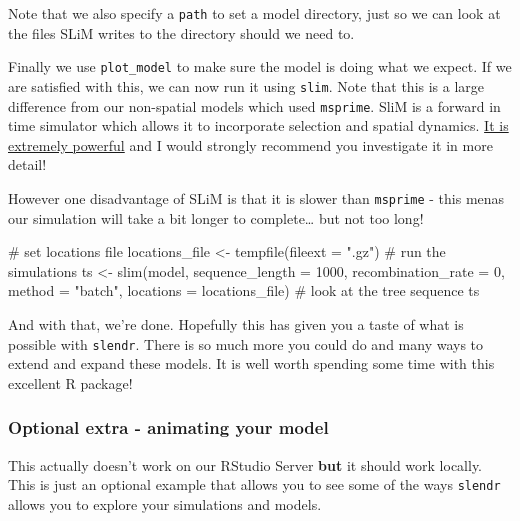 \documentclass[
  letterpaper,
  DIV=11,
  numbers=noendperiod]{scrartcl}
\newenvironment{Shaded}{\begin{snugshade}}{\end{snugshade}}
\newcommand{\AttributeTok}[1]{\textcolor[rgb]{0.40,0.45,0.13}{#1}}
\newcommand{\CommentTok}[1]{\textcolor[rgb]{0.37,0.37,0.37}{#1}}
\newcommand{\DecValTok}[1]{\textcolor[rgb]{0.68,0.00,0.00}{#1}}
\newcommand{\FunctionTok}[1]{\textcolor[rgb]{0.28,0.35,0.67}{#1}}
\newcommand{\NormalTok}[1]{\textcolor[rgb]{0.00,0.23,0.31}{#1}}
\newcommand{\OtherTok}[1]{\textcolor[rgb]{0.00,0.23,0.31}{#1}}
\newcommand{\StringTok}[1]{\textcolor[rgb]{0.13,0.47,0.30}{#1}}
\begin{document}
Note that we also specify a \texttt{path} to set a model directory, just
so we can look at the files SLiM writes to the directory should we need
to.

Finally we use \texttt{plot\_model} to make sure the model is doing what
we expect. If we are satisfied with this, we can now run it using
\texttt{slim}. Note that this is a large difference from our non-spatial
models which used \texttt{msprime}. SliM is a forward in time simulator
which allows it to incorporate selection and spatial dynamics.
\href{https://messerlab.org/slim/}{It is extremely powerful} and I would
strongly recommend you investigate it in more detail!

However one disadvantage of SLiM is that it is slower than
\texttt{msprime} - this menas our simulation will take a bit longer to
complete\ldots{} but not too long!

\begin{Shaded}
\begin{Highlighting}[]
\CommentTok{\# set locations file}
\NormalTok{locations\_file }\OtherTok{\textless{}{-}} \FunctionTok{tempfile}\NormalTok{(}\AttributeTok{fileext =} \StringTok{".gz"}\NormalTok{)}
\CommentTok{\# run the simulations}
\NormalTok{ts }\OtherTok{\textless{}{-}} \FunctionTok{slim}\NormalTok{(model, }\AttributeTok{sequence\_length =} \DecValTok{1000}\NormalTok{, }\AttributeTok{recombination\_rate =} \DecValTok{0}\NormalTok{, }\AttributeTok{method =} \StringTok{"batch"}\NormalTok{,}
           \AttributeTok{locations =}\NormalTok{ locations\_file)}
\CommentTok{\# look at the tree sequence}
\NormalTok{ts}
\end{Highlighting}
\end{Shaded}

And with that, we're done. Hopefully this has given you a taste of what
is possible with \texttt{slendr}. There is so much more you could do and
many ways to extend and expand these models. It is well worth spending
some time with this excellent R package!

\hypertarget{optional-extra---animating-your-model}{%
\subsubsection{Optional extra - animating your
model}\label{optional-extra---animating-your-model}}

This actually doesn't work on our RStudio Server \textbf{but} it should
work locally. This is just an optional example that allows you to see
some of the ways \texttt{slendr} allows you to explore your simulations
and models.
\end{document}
---
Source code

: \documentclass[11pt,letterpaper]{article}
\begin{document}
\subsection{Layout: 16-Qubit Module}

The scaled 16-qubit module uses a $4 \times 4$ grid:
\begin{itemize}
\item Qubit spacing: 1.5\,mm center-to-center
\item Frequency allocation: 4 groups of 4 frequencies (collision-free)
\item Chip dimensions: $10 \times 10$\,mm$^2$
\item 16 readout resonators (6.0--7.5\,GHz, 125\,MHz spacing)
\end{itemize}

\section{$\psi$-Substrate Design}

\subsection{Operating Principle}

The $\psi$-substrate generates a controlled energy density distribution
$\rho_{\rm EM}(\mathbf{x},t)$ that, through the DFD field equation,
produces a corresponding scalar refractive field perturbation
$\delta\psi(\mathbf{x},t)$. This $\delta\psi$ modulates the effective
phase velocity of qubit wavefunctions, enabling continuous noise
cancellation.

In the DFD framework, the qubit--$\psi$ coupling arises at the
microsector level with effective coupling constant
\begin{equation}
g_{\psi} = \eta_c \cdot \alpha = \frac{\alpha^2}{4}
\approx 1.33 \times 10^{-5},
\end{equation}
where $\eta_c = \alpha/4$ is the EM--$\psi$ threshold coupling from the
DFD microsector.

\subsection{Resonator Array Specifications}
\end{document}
---
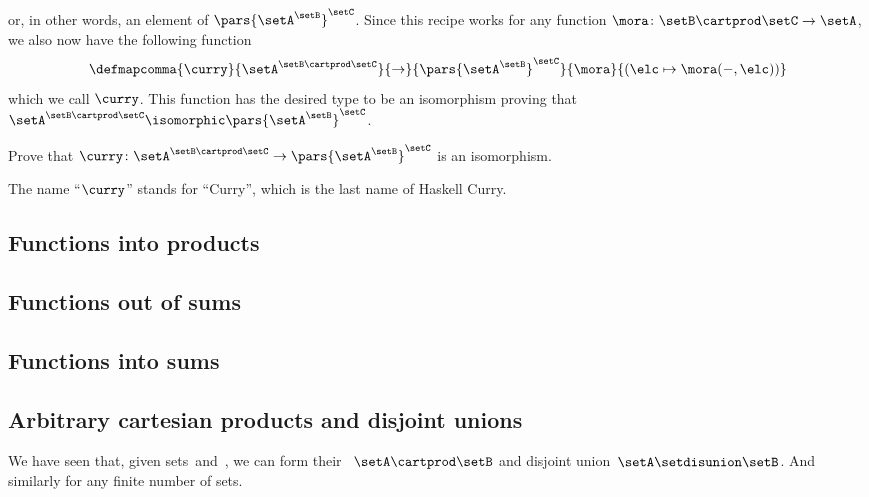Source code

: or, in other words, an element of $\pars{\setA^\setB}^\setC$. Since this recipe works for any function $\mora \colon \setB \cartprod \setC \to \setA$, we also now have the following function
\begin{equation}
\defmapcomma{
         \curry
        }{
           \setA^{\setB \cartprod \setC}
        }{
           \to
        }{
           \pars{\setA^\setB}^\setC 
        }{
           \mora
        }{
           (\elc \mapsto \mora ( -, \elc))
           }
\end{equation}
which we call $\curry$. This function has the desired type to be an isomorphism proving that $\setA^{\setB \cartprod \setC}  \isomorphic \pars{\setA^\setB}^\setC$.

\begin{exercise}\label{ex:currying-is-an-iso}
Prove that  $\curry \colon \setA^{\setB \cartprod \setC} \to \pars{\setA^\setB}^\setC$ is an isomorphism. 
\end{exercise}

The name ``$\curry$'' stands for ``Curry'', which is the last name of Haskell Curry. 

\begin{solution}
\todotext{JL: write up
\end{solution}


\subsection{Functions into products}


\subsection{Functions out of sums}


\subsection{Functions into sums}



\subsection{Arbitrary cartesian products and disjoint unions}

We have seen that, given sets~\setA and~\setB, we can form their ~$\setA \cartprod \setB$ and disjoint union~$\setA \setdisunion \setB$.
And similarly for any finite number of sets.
---
[Problem to solve]:
Your reply must consist solely of the count of lines in the listing above that hold the string "texttt".

[Problem solution]:
7